*** DATASET ENTRIES ***

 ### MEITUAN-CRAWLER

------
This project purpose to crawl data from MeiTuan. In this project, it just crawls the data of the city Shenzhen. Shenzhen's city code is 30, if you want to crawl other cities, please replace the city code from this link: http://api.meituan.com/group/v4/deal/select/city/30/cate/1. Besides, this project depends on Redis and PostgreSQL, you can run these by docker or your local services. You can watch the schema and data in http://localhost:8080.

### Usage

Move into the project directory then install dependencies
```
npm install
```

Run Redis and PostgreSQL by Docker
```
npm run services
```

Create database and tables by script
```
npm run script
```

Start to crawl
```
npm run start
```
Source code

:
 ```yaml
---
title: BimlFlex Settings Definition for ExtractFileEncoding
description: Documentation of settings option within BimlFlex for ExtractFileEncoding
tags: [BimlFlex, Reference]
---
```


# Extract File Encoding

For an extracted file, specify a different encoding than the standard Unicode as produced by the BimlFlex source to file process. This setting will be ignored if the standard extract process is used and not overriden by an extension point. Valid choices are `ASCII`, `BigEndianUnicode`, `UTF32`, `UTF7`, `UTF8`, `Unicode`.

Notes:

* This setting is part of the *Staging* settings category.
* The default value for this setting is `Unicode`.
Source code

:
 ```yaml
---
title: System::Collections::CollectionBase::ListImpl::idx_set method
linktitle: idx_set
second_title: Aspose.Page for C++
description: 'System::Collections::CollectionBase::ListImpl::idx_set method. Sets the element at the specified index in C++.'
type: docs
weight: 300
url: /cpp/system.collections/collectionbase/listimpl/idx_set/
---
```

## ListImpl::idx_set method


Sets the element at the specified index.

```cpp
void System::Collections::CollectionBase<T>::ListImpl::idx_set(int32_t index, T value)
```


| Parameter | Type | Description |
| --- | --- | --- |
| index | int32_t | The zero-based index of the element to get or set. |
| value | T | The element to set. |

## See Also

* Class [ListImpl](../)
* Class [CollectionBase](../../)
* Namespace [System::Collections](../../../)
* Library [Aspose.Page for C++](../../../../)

***
*** DATASET ENTRIES ***

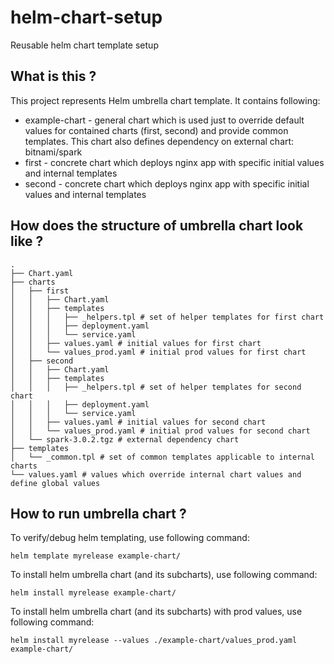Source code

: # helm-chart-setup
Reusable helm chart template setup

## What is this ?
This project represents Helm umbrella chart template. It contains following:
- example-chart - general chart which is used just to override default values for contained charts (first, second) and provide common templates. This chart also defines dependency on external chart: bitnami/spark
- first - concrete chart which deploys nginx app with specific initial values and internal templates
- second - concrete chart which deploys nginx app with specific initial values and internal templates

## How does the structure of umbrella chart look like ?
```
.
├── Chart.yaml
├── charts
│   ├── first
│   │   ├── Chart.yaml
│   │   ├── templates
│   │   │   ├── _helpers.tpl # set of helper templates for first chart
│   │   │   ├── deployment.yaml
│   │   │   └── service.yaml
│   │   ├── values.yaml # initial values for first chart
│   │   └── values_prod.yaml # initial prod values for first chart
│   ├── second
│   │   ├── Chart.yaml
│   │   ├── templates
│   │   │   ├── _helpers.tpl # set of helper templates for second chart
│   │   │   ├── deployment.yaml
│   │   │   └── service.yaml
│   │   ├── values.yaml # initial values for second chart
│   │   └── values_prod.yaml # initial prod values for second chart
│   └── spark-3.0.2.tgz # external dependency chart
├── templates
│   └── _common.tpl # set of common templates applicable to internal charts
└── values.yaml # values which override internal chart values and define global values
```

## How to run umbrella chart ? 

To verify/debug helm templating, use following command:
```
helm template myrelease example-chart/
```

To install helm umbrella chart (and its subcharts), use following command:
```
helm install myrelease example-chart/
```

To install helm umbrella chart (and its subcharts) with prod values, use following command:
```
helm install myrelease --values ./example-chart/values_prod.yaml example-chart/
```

***

→ **EXERCISE DIRECTIONS**: Lines that contain "default" are the result; find them in the entries above and copy each one.

→ **WRITTEN SOLUTION**:
* The default value for this setting is `Unicode`.
- example-chart - general chart which is used just to override default values for contained charts (first, second) and provide common templates. This chart also defines dependency on external chart: bitnami/spark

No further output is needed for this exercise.